By noon, after the first four speakers each doubled or tripled his ten-minute quota, Shapiro was getting stiff from sitting. He was pleased when Judy Katz snuck up onto the platform and sat in an empty seat next to him and Sarah.
“Stay up here with us,” Sarah told Katz. “We’re off on the side anyway, and this is where all the empty seats are. Nobody will care.”
“Sure,” Katz said, moving her wooden chair a bit closer to Shapiro’s. “At least I’m out of the sun.”
After a few minutes, Judy snuck her hand onto Shapiro’s leg, where she let it lie softly. He placed his hand on top of hers. She turned to him and smiled, then looked back toward the speaker.
Katz, Shapiro and Goldberg were distracted when a tall woman in a wide hat, wearing sunglasses and accompanied by two extremely large men wearing nearly identical dark suits and sunglasses, walked up the steps at the end of the platform and moved along the row of occupied seats, stopping at the vacant one next to Sarah.
“Is that seat available?” the woman asked quietly.
“Yes, it’s been empty all day,” Sarah answered, turning to look at the woman. There was something familiar about her, despite the sunglasses and hat, which drooped to cover much of her face. The two men stood behind her on either side of her chair.
She’s somebody important, Sarah thought. An actress maybe. Trying to be as subtle as possible, she elbowed Shapiro, sitting to her right, and nodded to indicate the woman. Shapiro leaned forward to look at her. He nudged Katz, to his right, and pointed toward the woman.
“Holy shit,” Katz said. “You’re Mrs. Quaid, aren’t you? Catherine, Catherine Quaid. The First Lady.”

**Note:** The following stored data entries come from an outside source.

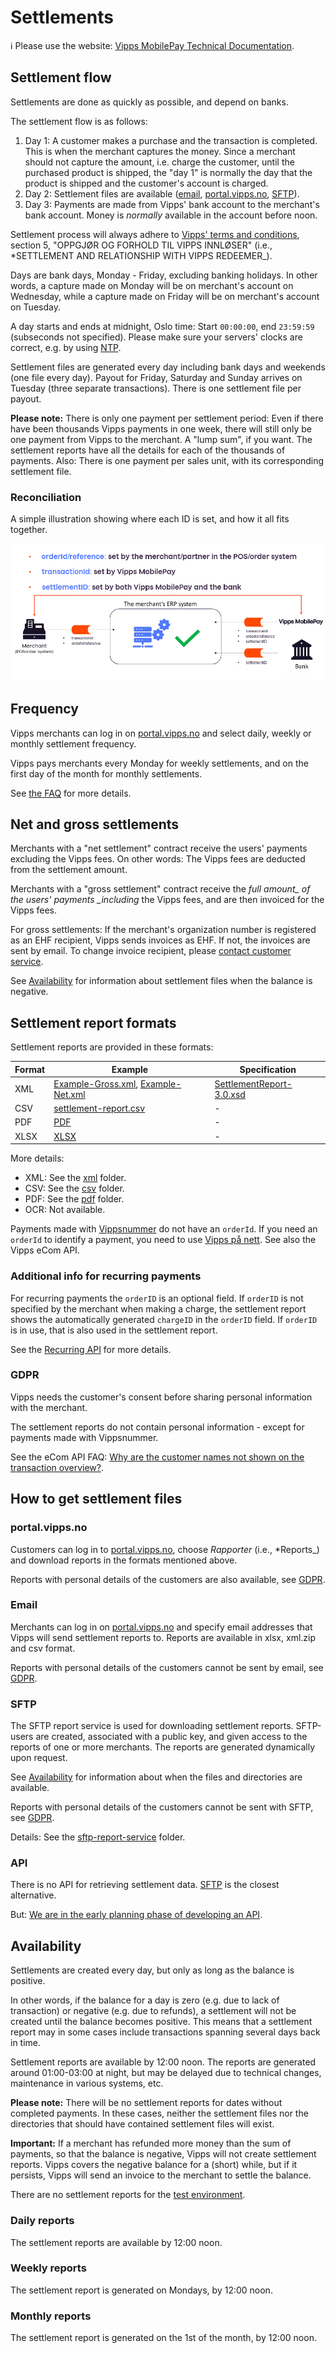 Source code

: <!-- START_METADATA
---
sidebar_label: Overview
sidebar_position: 85
pagination_next: null
pagination_prev: null
---
END_METADATA -->

# Settlements

<!-- START_COMMENT -->
ℹ️ Please use the website:
[Vipps MobilePay Technical Documentation](https://developer.vippsmobilepay.com/docs/vipps-developers/settlements/).
<!-- END_COMMENT -->

## Settlement flow

Settlements are done as quickly as possible, and depend on banks.

The settlement flow is as follows:

1. Day 1: A customer makes a purchase and the transaction is completed.
   This is when the merchant captures the money.
   Since a merchant should not capture the amount, i.e. charge the customer,
   until the purchased product is shipped, the "day 1" is normally the day that
   the product is shipped and the customer's account is charged.
2. Day 2: Settlement files are available
   ([email](#email),
   [portal.vipps.no](#portalvippsno),
   [SFTP](#sftp)).
3. Day 3: Payments are made from Vipps' bank account to the merchant's bank
   account. Money is *normally* available in the account before noon.

Settlement process will always adhere to
[Vipps' terms and conditions](https://vipps.no/vilkar/vilkar-bedrift/),
section 5, "OPPGJØR OG FORHOLD TIL VIPPS INNLØSER" (i.e., *SETTLEMENT AND RELATIONSHIP WITH VIPPS REDEEMER_).

Days are bank days, Monday - Friday, excluding banking holidays. In other words,
a capture made on Monday will be on merchant's account on Wednesday, while a
capture made on Friday will be on merchant's account on Tuesday.

A day starts and ends at midnight, Oslo time: Start `00:00:00`, end `23:59:59` (subseconds not specified).
Please make sure your servers' clocks are correct, e.g. by using [NTP](https://en.wikipedia.org/wiki/Network_Time_Protocol).

Settlement files are generated every day including bank days and weekends (one file every day).
Payout for Friday, Saturday and Sunday arrives on Tuesday (three separate transactions).
There is one settlement file per payout.

**Please note:** There is only one payment per settlement period: Even if there
have been thousands Vipps payments in one week, there will still only be one
payment from Vipps to the merchant. A "lump sum", if you want.
The settlement reports have all the details for each of the thousands of payments.
Also: There is one payment per sales unit, with its corresponding settlement file.

### Reconciliation

A simple illustration showing where each ID is set, and how it all fits together.

![Settlement flow illustrated](img/settlement-process.png)

## Frequency

Vipps merchants can log in on
[portal.vipps.no](https://portal.vipps.no)
and select daily, weekly or monthly settlement frequency.

Vipps pays merchants every Monday for weekly settlements,
and on the first day of the month for monthly settlements.

See [the FAQ](https://www.vipps.no/sporsmal#bedriftspm) for more details.

## Net and gross settlements

Merchants with a "net settlement" contract receive the users' payments
excluding the Vipps fees. On other words: The Vipps fees are deducted
from the settlement amount.

Merchants with a "gross settlement" contract receive the *full amount_
of the users' payments
_including* the Vipps fees, and are then invoiced for the Vipps fees.

For gross settlements: If the merchant's organization number is registered as an EHF recipient,
Vipps sends invoices as EHF. If not, the invoices are sent by email.
To change invoice recipient, please
[contact customer service](https://vipps.no/kontakt-oss/).

See [Availability](#availability) for information about settlement files
when the balance is negative.

## Settlement report formats

Settlement reports are provided in these formats:

| Format | Example            | Specification      |
| ------ | ------------------ | ------------------ |
| XML    | [Example-Gross.xml](/downloads/settlements/xml/Example-Gross.xml), [Example-Net.xml](/downloads/settlements/xml/Example-Net.xml) | [SettlementReport-3.0.xsd](/downloads/settlements/xml/SettlementReport-3.0.xsd) |
| CSV    | [settlement-report.csv](/downloads/settlements/csv/settlement-report.csv) | - |
| PDF    | [PDF](/downloads/settlements/pdf/Vipps-oppgjørsrapport-16655-2018-09-23.pdf) | - |
| XLSX   | [XLSX](/downloads/settlements/xlsx/vipps-settlement-example.xlsx) | - |

More details:

* XML: See the [xml](./xml/README.md) folder.
* CSV: See the [csv](./csv/README.md) folder.
* PDF: See the [pdf](./pdf/README.md) folder.
* OCR: Not available.

Payments made with
[Vippsnummer](https://vipps.no/produkter-og-tjenester/bedrift/ta-betalt-i-butikk/ta-betalt-med-vipps/)
do not have an `orderId`.
If you need an `orderId` to identify a payment, you need to use
[Vipps på nett](https://vipps.no/produkter-og-tjenester/bedrift/ta-betalt-paa-nett/ta-betalt-paa-nett/).
See also the Vipps eCom API.

### Additional info for recurring payments

For recurring payments the `orderID` is an optional field.
If `orderID` is not specified by the merchant when making a charge,
the settlement report shows the automatically generated `chargeID` in the `orderID` field.
If `orderID` is in use, that is also used in the settlement report.

See the
[Recurring API](https://developer.vippsmobilepay.com/docs/APIs/recurring-api/vipps-recurring-api#create-a-charge)
for more details.

### GDPR

Vipps needs the customer's consent before sharing personal information with the merchant.

The settlement reports do not contain personal information - except for payments made with Vippsnummer.

See the eCom API FAQ:
[Why are the customer names not shown on the transaction overview?](../faqs/common-problems-faq.md#why-are-the-customer-names-not-shown-on-the-transaction-overview).

## How to get settlement files

### portal.vipps.no

Customers can log in to [portal.vipps.no](https://portal.vipps.no), choose *Rapporter* (i.e., *Reports_) and download reports
in the formats mentioned above.

Reports with personal details of the customers are also available, see
[GDPR](#gdpr).

### Email

Merchants can log in on
[portal.vipps.no](https://portal.vipps.no)
and specify email addresses that Vipps will send settlement reports to.
Reports are available in xlsx, xml.zip and csv format.

Reports with personal details of the customers cannot be sent by email, see
[GDPR](#gdpr).

### SFTP

The SFTP report service is used for downloading settlement reports.
SFTP-users are created, associated with a public key, and given access to the
reports of one or more merchants.
The reports are generated dynamically upon request.

See [Availability](#availability) for information about when the files
and directories are available.

Reports with personal details of the customers cannot be sent with SFTP, see
[GDPR](#gdpr).

Details: See the [sftp-report-service](./sftp-report-service/README.md) folder.

### API

There is no API for retrieving settlement data.
[SFTP](#sftp) is the closest alternative.

But:
[We are in the early planning phase of developing an API](https://developer.vippsmobilepay.com/docs/APIs/report-api).

## Availability

Settlements are created every day, but only as long as the balance is positive.

In other words, if the balance for a day is zero (e.g. due to lack of
transaction) or negative (e.g. due to refunds), a settlement will not be created
until the balance becomes positive. This means that a settlement report may in
some cases include transactions spanning several days back in time.

Settlement reports are available by 12:00 noon. The reports are generated around
01:00-03:00 at night, but may be delayed due to technical changes, maintenance in
various systems, etc.

**Please note:** There will be no settlement reports for dates without completed
payments. In these cases, neither the settlement files nor the directories that
should have contained settlement files will exist.

**Important:** If a merchant has refunded more money than the sum of payments,
so that the balance is negative, Vipps will not create settlement reports.
Vipps covers the negative balance for a (short) while, but if it persists,
Vipps will send an invoice to the merchant to settle the balance.

There are no settlement reports for the
[test environment](../test-environment.md).

### Daily reports

The settlement reports are available by 12:00 noon.

### Weekly reports

The settlement report is generated on Mondays, by 12:00 noon.

### Monthly reports

The settlement report is generated on the 1st of the month, by 12:00 noon.
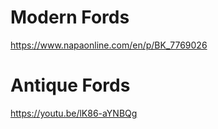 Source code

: # Modern Fords
https://www.napaonline.com/en/p/BK_7769026

# Antique Fords
https://youtu.be/lK86-aYNBQg
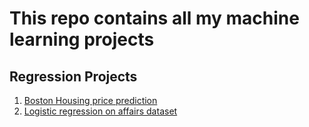 # This repo contains all my machine learning projects

## Regression Projects

1. [Boston Housing price prediction](https://github.com/tejasmohanayyar/machine-learning-projects/blob/master/linear%20regression%20boston%20data.ipynb)
2. [Logistic regression on affairs dataset](https://github.com/tejasmohanayyar/machine-learning-projects/tree/master/LogisticRegressionAssignment)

The woman smiled. “As a matter of fact, I am. All of those things,” she said. “I volunteered to address the attendees and my offer was graciously accepted. I’m supposed to be speaking shortly.”
Sarah was stunned to find herself sitting next to the First Lady. She didn’t know what to say, fumbled for words and finally blurted out, “Does your husband know you’re here?”
Catherine Quaid smiled again, this time more enthusiastically. “Why does everybody ask me that? No, I didn’t feel it necessary to obtain his permission. I’m hoping it will come as a complete surprise to him.” She swiveled her head to speak to one of the men behind her. “It will be a surprise to him, won’t it be, Joe?”
“I expect you’ll get his attention, ma’am,” her bodyguard said flatly.
They sat quietly for a moment as the First Lady listened to the speaker, deep in thought. She turned to Sarah.
“These yellow stars,” she asked, “are they for all the speakers? May I have one, too?”
“I don’t think there’s anything formal about the speakers wearing these,” Shapiro said, indicating the yellow star pinned to his shirt. “Lots of people in the crowd seem to have them on. You do understand the significance of these stars, don’t you?” he asked quietly.
She nodded. “I most certainly do. I’m not ignorant of Holocaust history, you know. In fact, when I heard my husband’s speech last night, on television—alone in my bedroom, by the way—the first thought I had when he talked about issuing special Americards to Jewish citizens was that the Nazis did something just like that.”